Akar also said that the NATO allies should “find a solution” to the dispute, but that none remains possible until the United States addresses its support to a Kurdish-led militia in Syria in the fight against the Islamic State.
Turkey considers the Kurdish-led fighters to be inextricable from the Kurdistan Workers Party, which is designated a terrorist organization by Ankara and its Western allies, Al Monitor reported.
Following Akar’s comments, US State Department spokesman Ned Price quickly signaled the Biden administration was not interested in compromise.
Arnold & Porter was hired by the Ankara-based SSTEK Defense Industry Technologies, which is owned by Turkey’s Presidency of Defense Industries.
The Trump administration targeted Presidency of Defense Industries with limited, last-minute sanctions in December over the S-400 purchase, Al Monitor reported.
Ankara test-fired the system last year, drawing renewed objections from Congress.
The United States is obligated under Article 231 of a 2017 law, the Countering America’s Adversaries through Sanctions Act, to economically penalize countries that complete major transactions with Russia’s defense industry.
President Erdogan had hoped Biden would see things his way, telling reporters last month:
“No country can determine the steps we will take toward the defense industry, that fully depends on the decisions we make.

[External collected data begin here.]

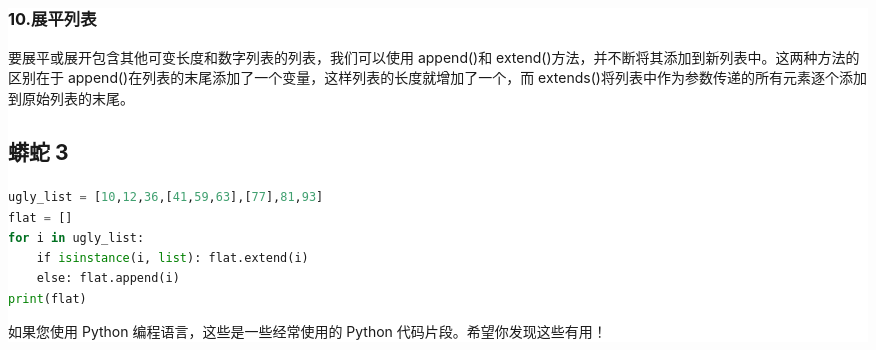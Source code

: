 ### 10.展平列表

要展平或展开包含其他可变长度和数字列表的列表，我们可以使用 append()和 extend()方法，并不断将其添加到新列表中。这两种方法的区别在于 append()在列表的末尾添加了一个变量，这样列表的长度就增加了一个，而 extends()将列表中作为参数传递的所有元素逐个添加到原始列表的末尾。

## 蟒蛇 3

```py
ugly_list = [10,12,36,[41,59,63],[77],81,93]
flat = []
for i in ugly_list:
    if isinstance(i, list): flat.extend(i)
    else: flat.append(i)
print(flat)
```

如果您使用 Python 编程语言，这些是一些经常使用的 Python 代码片段。希望你发现这些有用！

“Despite having paid a serious fee on the F-35s, the F-35s still have not been given to us. This is a serious wrong the United States did against us as a NATO ally,” he said.
During this week’s annual NATO ministerial meeting in Brussels, Akar said sanctions against Turkey only serve to weaken the alliance.
At his first summit, Secretary of Defense Lloyd J. Austin III stressed the importance of working across the alliance to improve early adoption of emerging and disruptive technologies, as well as the need to protect supply chains, infrastructure and technologies from strategic competitors — that means Turkey.
He also emphasized the department’s commitment to working with NATO to ensure democratic nations remain global hubs for innovation.
Meanwhile, the Pentagon isn’t quite sure what to do with those F-35s that were bound for Turkey’s defense forces.
According to a report in Military.com, Congress offered the Defense Department the option to purchase Turkey’s F-35s and giving the defense secretary discretion to spend up to US$30 million to store the fifth-generation jets until someone gets an idea on what to do with them.
Then DoD was given the green light to spend funds “to be appropriated for fiscal year 2020 to conduct activities associated with storage, preservation, and developing a plan for the final disposition of such F-35 aircraft and Turkish F-35 aircraft equipment, including full mission simulators, helmet-mounted display systems, air system maintenance trainers and ancillary mission equipment.”
In any case, the transition to a new White House administration has not changed anything, and the hired lobbyist faces a tough audience.
“Turkey is a longstanding and valued NATO ally, but their decision to purchase the S-400 is inconsistent with Turkey’s commitments as a US and NATO ally,” Pentagon Press Secretary John Kirby said earlier this month.
“Our position has not changed. The S-400 is incompatible with the F-35 and Turkey has been suspended from that program. We urge Turkey not to retain the S-400 system.”
Much of the language used by Kirby was identical to how Pentagon officials characterized the decision to ban Turkey from the multi-billion-dollar project in July 2019, Defense One reported.
“Turkey had multiple opportunities over the last decade to purchase the Patriot defense system from the United States and instead chose to purchase the S-400, which provides Russia revenue, access and influence,” Kirby said.
They certainly did, and they decided the S-400 was battle tested and better priced. But apparently, you don’t go against Uncle Sam, even if you are a NATO ally.